Segment Start: STORED DATA
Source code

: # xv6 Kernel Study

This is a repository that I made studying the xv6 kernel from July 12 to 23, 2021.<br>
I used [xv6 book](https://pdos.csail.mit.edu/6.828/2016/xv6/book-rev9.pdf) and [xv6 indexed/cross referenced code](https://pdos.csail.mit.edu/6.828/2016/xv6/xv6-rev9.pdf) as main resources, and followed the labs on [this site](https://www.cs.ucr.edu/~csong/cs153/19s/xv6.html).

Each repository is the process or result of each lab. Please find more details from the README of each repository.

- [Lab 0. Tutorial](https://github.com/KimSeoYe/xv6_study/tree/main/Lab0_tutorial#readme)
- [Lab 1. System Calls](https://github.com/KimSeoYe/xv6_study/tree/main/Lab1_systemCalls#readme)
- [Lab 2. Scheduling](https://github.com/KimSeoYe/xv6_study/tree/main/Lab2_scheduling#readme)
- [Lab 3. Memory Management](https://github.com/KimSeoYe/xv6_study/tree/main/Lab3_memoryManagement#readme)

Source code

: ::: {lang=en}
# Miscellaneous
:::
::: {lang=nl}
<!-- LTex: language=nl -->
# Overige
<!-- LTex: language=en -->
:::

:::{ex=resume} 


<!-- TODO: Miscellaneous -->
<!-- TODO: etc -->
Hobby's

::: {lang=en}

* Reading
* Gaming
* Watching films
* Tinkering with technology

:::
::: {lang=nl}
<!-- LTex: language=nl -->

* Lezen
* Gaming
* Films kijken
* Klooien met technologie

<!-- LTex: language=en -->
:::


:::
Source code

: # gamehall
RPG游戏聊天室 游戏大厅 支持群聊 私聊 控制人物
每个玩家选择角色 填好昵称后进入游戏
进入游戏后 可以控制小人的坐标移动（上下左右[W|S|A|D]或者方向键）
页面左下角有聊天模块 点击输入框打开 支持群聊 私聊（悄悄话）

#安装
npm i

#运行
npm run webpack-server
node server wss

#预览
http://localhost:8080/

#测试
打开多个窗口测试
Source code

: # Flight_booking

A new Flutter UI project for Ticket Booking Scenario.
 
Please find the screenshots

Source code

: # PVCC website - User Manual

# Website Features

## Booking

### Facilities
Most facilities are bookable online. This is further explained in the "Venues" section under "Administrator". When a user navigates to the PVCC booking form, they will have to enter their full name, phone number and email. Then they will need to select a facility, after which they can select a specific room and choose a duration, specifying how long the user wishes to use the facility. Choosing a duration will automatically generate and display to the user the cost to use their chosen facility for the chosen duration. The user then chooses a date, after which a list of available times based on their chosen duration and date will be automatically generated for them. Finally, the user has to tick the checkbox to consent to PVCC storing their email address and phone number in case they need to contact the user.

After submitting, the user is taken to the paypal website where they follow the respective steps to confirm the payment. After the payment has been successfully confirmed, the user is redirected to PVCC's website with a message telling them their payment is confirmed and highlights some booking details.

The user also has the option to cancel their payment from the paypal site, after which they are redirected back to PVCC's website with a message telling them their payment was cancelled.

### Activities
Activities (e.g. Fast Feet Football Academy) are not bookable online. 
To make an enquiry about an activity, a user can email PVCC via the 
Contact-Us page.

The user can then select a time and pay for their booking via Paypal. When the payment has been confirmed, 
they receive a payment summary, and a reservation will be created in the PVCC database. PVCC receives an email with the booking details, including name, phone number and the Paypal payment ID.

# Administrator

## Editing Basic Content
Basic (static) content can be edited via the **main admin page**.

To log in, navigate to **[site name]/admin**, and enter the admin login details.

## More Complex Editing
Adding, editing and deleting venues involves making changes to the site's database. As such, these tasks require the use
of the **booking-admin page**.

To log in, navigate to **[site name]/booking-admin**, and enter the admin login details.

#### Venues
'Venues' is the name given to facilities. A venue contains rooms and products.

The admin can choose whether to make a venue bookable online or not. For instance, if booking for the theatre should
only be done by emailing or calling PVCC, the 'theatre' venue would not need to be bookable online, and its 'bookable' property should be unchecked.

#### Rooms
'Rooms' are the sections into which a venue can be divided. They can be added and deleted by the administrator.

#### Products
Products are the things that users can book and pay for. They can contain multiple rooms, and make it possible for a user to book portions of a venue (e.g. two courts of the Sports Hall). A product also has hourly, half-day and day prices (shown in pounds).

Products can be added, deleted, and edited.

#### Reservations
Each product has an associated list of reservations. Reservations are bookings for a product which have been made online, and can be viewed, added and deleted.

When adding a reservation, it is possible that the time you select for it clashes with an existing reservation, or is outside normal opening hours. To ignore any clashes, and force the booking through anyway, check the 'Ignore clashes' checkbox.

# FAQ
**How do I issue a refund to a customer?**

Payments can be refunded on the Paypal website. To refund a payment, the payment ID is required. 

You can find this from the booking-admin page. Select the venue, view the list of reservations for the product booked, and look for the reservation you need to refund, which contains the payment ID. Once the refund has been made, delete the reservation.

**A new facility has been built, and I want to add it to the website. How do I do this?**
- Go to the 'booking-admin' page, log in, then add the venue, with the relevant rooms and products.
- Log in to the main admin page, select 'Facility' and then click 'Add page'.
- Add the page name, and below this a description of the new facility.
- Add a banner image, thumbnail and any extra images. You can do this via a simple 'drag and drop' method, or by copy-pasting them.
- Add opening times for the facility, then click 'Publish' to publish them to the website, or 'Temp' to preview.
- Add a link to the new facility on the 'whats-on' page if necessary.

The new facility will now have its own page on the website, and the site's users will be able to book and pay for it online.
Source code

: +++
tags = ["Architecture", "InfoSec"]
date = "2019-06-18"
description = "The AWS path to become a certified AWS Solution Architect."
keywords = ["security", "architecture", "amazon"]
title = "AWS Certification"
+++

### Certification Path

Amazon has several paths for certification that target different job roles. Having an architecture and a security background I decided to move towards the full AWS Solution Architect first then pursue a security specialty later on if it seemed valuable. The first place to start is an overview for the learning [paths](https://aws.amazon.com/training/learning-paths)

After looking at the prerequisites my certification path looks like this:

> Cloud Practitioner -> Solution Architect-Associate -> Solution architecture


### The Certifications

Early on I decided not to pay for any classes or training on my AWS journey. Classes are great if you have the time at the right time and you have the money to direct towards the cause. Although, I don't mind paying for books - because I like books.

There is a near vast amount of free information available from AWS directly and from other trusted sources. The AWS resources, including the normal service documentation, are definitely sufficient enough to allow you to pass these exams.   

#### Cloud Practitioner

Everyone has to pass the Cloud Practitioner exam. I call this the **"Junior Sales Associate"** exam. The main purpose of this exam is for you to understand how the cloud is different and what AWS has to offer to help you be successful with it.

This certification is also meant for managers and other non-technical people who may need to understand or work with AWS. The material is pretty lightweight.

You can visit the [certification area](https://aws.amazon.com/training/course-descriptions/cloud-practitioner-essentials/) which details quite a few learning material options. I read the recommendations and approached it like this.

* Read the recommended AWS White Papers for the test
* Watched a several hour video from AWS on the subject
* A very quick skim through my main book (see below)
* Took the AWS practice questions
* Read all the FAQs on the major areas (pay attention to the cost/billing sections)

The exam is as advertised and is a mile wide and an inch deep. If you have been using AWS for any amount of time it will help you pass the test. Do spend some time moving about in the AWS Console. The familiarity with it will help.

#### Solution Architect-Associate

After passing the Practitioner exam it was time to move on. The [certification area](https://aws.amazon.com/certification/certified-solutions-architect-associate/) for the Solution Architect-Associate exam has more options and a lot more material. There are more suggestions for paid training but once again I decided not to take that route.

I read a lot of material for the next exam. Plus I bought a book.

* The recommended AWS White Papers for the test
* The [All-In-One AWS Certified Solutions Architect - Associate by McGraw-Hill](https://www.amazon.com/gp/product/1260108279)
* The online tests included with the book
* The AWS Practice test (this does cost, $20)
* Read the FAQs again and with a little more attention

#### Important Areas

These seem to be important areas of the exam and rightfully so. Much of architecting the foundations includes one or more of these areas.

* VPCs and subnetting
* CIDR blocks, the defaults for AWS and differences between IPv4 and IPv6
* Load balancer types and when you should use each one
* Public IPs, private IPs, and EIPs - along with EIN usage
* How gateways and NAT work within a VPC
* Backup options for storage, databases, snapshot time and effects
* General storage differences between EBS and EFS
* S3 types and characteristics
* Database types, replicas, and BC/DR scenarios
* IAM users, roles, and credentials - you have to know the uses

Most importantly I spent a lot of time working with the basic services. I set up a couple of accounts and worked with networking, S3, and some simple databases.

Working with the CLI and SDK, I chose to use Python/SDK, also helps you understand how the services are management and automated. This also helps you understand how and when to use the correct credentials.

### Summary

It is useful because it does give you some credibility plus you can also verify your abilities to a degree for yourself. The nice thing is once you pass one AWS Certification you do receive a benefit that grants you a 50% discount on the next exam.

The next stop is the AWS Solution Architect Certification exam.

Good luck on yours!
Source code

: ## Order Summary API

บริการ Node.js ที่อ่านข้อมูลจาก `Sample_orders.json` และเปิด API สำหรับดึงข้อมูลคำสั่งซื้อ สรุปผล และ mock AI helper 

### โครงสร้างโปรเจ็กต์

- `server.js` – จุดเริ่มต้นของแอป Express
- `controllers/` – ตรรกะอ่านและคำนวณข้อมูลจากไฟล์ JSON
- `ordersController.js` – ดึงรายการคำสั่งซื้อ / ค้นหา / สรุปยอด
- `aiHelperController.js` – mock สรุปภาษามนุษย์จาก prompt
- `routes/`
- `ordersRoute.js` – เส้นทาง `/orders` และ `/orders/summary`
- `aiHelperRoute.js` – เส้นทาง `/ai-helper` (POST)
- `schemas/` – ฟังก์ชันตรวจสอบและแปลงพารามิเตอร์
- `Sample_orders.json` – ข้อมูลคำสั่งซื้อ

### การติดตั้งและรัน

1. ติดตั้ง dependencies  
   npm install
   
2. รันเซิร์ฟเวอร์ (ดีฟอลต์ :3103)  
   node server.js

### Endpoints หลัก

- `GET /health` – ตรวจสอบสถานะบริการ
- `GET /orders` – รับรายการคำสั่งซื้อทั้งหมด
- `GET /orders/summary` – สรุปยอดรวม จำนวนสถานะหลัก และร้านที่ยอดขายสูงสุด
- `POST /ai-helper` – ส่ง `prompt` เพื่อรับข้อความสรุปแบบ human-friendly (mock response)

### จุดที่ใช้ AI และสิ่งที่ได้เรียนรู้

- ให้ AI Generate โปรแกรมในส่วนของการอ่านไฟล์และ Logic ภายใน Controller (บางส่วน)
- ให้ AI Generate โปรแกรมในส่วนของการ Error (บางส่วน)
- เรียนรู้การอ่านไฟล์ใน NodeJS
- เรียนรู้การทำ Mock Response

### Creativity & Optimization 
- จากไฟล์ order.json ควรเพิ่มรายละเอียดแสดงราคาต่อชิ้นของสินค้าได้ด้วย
Segment End: STORED DATA
TASK STATEMENT
Copy out each line of the data above, exactly, if it lies between the line holding "use each one" and the line holding "know the uses", inclusive; copy no other line.

SOLUTION FOR THIS PROBLEM
* Load balancer types and when you should use each one
* Public IPs, private IPs, and EIPs - along with EIN usage
* How gateways and NAT work within a VPC
* Backup options for storage, databases, snapshot time and effects
* General storage differences between EBS and EFS
* S3 types and characteristics
* Database types, replicas, and BC/DR scenarios
* IAM users, roles, and credentials - you have to know the uses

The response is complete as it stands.